[Opening RECORDS FOR THE TASK section]

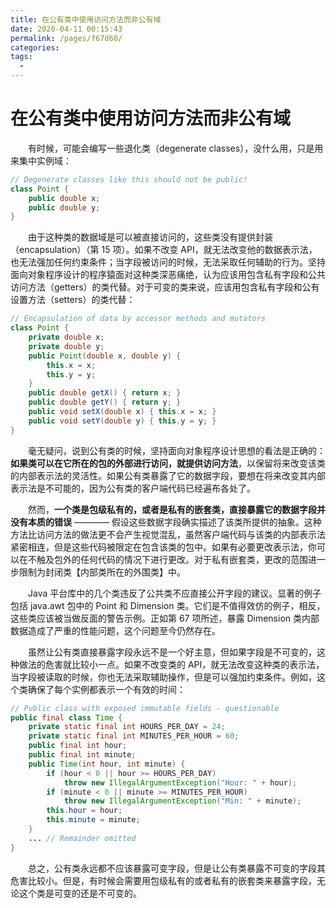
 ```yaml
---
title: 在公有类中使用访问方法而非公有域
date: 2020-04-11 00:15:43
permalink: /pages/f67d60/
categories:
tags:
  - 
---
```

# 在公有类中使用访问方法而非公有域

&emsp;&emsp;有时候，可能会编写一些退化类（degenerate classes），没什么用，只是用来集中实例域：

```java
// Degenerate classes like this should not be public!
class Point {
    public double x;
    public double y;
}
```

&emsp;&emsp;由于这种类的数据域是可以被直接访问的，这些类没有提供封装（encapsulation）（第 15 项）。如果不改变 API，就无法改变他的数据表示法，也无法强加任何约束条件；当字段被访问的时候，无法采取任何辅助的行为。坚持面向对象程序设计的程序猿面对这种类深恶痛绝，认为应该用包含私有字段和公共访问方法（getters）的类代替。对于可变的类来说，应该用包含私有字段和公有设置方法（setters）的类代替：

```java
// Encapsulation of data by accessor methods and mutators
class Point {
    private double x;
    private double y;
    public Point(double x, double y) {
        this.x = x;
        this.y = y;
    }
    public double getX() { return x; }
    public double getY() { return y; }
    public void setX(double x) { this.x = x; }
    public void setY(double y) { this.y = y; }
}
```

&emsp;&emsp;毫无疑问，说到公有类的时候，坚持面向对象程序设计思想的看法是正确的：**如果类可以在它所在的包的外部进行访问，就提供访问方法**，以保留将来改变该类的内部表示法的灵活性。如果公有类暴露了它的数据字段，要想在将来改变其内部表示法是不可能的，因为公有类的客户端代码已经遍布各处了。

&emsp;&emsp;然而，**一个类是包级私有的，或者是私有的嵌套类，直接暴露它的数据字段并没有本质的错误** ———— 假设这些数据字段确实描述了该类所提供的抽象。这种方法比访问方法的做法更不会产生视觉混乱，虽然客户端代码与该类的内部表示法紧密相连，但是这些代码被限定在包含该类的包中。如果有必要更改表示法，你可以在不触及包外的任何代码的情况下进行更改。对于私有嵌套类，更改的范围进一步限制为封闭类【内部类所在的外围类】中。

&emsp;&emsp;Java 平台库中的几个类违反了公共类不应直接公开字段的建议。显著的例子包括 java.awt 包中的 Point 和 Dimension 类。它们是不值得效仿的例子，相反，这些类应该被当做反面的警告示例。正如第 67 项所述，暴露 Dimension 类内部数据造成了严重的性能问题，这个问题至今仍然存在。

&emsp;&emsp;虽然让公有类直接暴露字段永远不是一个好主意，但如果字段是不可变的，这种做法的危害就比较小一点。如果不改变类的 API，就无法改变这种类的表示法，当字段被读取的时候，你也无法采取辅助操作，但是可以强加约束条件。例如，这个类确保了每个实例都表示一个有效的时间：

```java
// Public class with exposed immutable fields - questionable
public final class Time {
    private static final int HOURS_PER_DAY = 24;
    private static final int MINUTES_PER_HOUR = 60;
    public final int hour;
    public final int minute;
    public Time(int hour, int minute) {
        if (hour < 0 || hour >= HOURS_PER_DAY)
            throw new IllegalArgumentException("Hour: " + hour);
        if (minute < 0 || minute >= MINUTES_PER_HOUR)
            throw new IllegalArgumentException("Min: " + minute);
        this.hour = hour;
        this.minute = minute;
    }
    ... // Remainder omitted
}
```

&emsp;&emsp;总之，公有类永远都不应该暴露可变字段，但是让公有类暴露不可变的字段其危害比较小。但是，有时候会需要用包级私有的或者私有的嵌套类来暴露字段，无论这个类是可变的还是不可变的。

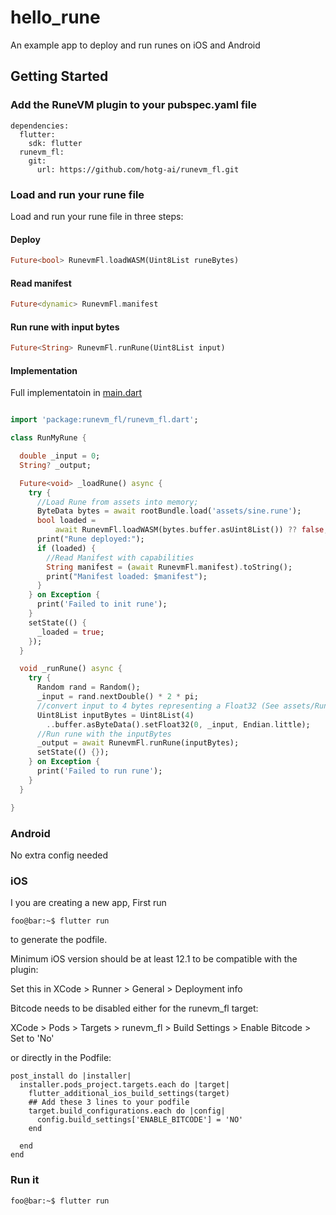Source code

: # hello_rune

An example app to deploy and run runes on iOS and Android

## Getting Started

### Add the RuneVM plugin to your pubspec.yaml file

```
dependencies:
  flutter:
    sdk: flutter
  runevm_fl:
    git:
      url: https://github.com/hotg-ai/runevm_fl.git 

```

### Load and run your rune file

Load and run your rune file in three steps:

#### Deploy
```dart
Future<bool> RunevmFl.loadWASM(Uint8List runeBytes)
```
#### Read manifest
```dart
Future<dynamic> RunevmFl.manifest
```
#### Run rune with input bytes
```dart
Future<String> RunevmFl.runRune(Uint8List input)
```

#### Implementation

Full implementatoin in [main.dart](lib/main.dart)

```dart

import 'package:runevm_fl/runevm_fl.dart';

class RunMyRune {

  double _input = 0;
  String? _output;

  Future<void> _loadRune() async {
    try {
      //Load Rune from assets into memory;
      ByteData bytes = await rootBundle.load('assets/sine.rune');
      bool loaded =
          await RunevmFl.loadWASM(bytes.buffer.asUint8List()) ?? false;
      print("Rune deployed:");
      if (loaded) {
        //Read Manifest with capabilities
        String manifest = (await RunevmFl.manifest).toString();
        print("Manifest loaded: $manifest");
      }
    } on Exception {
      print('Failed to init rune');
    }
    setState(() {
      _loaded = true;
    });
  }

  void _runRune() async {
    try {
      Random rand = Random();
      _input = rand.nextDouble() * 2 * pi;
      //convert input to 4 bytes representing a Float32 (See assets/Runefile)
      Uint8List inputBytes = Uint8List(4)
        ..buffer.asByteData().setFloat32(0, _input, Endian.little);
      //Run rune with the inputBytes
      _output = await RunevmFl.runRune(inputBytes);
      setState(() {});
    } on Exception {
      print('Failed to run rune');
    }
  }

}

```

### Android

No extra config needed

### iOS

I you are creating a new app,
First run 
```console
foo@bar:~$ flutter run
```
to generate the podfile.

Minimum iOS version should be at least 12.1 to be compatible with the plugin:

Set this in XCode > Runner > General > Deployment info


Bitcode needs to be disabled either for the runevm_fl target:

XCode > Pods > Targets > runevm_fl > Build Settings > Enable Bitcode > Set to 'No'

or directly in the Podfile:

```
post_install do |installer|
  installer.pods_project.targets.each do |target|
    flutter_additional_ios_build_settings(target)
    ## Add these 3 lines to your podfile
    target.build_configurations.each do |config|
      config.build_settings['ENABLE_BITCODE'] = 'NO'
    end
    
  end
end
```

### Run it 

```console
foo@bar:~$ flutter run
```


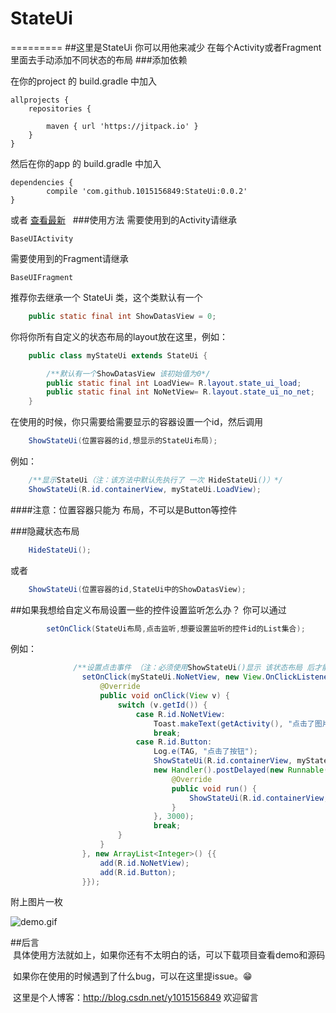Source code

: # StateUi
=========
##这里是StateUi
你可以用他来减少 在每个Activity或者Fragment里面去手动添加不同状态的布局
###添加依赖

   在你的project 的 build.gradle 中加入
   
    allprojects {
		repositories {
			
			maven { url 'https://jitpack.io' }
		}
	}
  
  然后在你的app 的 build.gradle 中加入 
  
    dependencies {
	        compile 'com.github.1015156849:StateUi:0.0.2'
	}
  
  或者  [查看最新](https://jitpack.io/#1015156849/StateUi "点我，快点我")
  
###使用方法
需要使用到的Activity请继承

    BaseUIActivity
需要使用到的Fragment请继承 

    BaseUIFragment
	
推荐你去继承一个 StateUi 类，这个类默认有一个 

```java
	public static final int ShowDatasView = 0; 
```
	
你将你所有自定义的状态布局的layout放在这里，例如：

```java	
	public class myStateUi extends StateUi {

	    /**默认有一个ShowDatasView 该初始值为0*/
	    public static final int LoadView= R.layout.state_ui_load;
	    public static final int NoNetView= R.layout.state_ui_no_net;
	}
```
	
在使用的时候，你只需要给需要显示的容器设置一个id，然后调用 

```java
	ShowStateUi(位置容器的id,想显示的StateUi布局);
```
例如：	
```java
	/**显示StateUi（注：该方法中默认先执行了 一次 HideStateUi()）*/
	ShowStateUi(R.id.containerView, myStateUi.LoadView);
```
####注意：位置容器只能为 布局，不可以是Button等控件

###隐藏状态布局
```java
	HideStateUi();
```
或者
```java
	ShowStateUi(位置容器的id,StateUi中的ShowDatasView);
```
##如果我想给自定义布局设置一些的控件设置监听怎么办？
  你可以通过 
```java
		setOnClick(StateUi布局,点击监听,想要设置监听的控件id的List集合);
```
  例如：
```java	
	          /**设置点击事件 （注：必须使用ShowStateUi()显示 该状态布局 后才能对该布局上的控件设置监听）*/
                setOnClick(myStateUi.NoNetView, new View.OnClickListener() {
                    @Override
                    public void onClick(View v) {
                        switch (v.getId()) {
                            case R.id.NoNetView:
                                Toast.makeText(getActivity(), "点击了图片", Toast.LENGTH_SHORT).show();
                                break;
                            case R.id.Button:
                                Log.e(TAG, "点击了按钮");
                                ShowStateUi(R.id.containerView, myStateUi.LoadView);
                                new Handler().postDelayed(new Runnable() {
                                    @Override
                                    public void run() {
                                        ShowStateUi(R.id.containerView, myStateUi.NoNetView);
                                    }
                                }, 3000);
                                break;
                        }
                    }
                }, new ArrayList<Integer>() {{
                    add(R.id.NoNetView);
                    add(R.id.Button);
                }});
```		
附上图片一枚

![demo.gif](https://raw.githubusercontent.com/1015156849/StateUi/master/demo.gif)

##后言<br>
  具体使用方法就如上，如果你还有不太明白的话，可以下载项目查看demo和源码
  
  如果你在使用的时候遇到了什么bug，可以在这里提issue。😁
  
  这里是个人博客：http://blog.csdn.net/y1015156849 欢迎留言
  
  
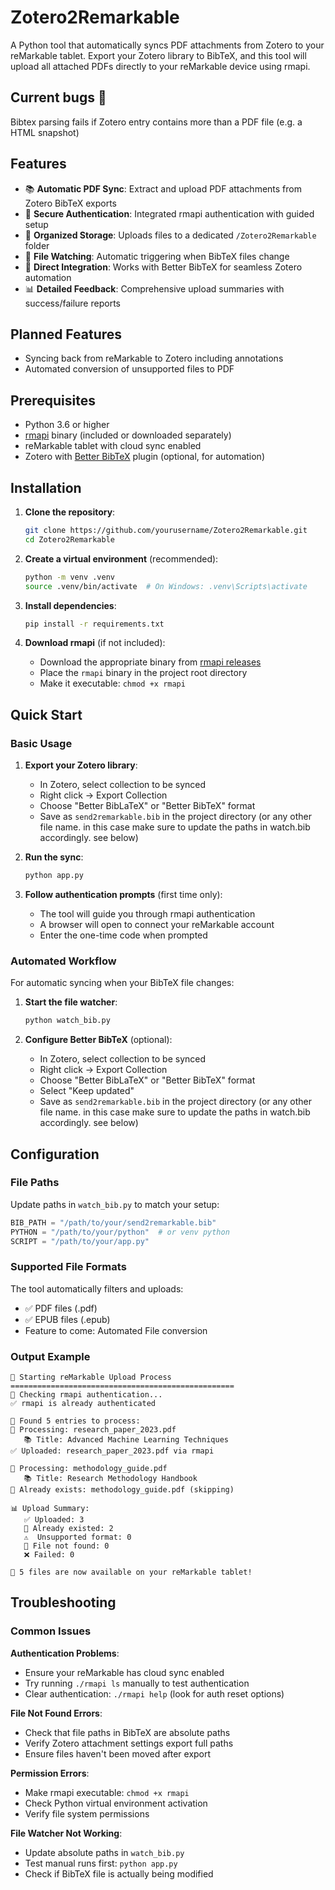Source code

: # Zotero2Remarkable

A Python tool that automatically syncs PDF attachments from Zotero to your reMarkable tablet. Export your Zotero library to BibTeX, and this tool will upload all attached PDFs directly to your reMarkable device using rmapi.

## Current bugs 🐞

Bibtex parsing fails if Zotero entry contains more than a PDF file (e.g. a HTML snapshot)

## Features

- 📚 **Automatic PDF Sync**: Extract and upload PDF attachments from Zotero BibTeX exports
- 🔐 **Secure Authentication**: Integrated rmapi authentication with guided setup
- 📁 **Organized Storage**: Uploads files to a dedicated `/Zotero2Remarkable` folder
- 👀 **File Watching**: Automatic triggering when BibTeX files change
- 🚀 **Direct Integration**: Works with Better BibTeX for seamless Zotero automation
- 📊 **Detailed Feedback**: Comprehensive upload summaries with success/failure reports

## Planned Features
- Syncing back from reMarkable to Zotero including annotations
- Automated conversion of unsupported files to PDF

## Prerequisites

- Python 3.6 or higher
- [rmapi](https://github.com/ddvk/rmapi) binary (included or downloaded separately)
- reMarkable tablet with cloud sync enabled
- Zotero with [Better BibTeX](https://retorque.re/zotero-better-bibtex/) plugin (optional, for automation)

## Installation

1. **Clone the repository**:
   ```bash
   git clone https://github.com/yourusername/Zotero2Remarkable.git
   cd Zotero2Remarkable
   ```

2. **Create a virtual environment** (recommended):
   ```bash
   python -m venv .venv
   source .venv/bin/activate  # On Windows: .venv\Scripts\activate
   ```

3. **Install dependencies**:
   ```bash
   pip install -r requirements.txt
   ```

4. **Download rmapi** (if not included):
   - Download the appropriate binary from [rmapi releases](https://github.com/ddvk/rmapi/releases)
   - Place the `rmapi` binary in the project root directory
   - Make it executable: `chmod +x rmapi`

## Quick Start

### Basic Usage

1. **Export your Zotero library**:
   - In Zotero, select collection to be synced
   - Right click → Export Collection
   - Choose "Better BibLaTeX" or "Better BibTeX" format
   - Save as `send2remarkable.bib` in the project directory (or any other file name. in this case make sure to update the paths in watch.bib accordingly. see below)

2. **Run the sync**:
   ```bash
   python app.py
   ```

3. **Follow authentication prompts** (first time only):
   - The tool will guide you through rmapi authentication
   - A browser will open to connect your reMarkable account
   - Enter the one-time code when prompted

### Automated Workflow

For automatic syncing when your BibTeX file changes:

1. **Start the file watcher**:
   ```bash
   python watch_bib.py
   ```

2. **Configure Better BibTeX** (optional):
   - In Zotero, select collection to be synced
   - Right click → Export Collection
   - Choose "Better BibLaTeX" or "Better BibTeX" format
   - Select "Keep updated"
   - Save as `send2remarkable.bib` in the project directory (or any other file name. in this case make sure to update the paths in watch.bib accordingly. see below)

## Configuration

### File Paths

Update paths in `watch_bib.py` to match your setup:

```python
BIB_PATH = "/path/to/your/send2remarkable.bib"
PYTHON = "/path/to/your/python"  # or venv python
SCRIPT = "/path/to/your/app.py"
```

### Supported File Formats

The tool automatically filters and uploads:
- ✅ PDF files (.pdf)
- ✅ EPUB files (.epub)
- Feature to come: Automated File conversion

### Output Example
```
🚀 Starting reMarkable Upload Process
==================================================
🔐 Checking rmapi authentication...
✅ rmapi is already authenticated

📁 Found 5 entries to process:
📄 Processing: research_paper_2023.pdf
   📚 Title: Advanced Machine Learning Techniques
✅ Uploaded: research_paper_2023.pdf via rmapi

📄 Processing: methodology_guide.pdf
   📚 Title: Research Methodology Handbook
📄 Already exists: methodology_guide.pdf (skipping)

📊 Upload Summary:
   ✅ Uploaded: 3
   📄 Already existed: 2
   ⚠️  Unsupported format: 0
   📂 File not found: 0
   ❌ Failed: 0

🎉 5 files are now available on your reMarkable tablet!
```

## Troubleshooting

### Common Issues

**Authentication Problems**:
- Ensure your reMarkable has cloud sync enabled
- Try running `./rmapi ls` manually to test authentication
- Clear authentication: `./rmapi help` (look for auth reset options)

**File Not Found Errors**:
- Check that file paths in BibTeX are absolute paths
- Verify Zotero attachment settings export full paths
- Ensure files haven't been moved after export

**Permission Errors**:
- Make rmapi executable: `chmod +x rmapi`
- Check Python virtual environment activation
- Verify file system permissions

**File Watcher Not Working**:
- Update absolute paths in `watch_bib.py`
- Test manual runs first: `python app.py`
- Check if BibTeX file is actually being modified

[Closing RECORDS FOR THE TASK section]

→ WHAT YOU WILL DO: Among the lines above, return those that contain the string "RunevmFl".

→ RESPONSE TO THIS TASK:
Future<bool> RunevmFl.loadWASM(Uint8List runeBytes)
Future<dynamic> RunevmFl.manifest
Future<String> RunevmFl.runRune(Uint8List input)
          await RunevmFl.loadWASM(bytes.buffer.asUint8List()) ?? false;
        String manifest = (await RunevmFl.manifest).toString();
      _output = await RunevmFl.runRune(inputBytes);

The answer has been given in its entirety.